Organizers used methods both innovative and tried-and-true to get their message to nonunion workers. They handed out cards with QR codes linking to information on the union difference at jobsites and local businesses. The local ran social media advertisements. Officers visited community colleges and adult education centers, handing out cards and spreading the word about fulfilling careers in the sheet metal industry, and continued their practice of visiting job fairs and community outreach.
“[We did] some new stuff as well as some of the traditional, boots-on-the-ground … fighting and combating the nonunion, and monitoring jobsites in the area,” Todd explained.

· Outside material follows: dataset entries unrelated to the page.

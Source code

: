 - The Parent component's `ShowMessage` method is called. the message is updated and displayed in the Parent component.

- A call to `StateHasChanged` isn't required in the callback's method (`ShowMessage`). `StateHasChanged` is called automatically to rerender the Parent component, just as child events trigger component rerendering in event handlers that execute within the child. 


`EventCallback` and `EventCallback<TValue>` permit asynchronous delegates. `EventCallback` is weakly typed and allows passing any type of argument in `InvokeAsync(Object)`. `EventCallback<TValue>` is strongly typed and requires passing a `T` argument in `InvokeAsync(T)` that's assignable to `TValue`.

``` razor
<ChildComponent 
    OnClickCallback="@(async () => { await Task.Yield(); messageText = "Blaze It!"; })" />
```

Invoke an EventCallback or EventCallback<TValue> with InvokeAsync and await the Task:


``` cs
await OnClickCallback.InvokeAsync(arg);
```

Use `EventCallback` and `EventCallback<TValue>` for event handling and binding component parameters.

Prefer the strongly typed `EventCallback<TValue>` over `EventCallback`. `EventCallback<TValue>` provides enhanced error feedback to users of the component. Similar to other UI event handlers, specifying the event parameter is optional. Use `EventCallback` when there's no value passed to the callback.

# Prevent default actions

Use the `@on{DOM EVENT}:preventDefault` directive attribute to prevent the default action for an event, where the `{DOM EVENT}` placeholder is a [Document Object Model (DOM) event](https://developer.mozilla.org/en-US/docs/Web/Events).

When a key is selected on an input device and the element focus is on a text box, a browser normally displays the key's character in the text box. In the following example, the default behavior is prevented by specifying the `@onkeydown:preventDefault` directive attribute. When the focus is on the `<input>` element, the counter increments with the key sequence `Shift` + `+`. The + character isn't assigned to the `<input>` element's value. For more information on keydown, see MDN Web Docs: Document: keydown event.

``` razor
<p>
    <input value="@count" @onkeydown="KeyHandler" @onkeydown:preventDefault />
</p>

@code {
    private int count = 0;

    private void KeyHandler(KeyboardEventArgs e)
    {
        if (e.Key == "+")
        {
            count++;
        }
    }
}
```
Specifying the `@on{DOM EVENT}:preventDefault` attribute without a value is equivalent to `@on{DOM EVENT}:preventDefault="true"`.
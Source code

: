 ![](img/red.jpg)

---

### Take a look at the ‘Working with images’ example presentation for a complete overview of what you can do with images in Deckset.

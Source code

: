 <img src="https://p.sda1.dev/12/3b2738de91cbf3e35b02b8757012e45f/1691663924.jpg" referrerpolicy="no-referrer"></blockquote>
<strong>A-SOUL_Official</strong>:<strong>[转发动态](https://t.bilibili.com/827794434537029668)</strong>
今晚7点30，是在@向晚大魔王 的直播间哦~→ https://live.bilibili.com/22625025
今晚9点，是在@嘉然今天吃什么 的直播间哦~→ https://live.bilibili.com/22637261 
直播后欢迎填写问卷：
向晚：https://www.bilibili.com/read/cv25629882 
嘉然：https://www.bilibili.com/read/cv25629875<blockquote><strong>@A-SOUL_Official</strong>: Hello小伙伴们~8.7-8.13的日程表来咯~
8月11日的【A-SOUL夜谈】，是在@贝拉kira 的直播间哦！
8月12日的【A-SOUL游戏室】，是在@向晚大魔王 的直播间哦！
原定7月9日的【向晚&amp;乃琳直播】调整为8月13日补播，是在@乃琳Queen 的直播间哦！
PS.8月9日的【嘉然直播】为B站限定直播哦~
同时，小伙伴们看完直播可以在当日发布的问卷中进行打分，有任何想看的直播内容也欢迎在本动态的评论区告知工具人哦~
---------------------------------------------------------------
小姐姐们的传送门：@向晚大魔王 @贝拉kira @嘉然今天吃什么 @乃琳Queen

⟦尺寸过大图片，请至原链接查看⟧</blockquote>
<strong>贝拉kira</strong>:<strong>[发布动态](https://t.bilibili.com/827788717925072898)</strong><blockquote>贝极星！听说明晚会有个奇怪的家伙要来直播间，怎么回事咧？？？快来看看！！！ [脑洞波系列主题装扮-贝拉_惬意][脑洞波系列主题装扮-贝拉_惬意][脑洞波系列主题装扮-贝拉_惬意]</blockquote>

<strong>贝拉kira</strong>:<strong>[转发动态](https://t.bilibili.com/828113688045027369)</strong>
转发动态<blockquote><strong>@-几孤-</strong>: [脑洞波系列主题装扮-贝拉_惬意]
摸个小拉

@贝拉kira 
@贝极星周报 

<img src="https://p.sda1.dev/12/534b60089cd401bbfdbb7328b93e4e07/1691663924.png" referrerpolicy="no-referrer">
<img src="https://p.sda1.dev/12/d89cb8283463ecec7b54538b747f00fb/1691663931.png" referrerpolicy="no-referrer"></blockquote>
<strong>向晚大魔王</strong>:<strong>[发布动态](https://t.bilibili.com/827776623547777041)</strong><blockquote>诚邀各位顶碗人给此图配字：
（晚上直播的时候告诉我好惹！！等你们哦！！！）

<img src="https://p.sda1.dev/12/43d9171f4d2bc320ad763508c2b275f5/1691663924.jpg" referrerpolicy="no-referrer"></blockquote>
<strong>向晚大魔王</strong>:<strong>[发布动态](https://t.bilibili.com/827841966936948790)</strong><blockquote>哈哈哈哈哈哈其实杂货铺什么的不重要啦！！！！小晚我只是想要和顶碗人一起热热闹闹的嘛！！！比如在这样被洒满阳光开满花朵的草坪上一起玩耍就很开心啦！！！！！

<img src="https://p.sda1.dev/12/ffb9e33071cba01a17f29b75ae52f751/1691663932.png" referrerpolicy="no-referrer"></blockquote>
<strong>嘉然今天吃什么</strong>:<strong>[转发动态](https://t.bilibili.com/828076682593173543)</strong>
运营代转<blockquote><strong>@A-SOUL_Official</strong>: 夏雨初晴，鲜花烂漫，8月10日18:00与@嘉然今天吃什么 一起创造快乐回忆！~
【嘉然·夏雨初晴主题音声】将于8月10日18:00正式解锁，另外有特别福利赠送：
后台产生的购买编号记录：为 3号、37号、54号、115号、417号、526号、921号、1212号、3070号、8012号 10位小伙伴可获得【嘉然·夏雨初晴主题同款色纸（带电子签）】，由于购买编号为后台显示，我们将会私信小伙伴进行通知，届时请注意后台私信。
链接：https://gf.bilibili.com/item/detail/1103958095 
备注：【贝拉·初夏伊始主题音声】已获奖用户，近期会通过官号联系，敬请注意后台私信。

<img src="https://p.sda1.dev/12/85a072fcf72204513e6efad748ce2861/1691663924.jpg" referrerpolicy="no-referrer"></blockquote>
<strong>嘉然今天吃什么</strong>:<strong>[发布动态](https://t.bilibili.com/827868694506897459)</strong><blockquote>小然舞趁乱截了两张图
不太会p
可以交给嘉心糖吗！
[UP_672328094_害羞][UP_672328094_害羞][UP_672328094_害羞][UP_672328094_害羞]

Local 20’s intentional focus on organizing will serve union sheet metal workers in Indiana for years to come. Even now, in the wake of the Stellantis megaproject, members are at work on a $4 billion hospital project in Indianapolis and will soon take on an upcoming 26-story high rise. Not only that, Todd added: The rigorous organizing conducted by the local is helping union contractors retain their “core work” market share, maintaining the unionized sector’s hold on elements of our industry that stay constant through the fluctuations that define construction.
In other words, whether staffing record-breaking megaprojects or ensuring union members continue taking on the everyday projects that keep communities running, organizing is key.
“All in all — with new SMART members, seasoned SMART members, the help from our International Association — SMART Local 20 delivered [its] largest project to date,” Todd concluded.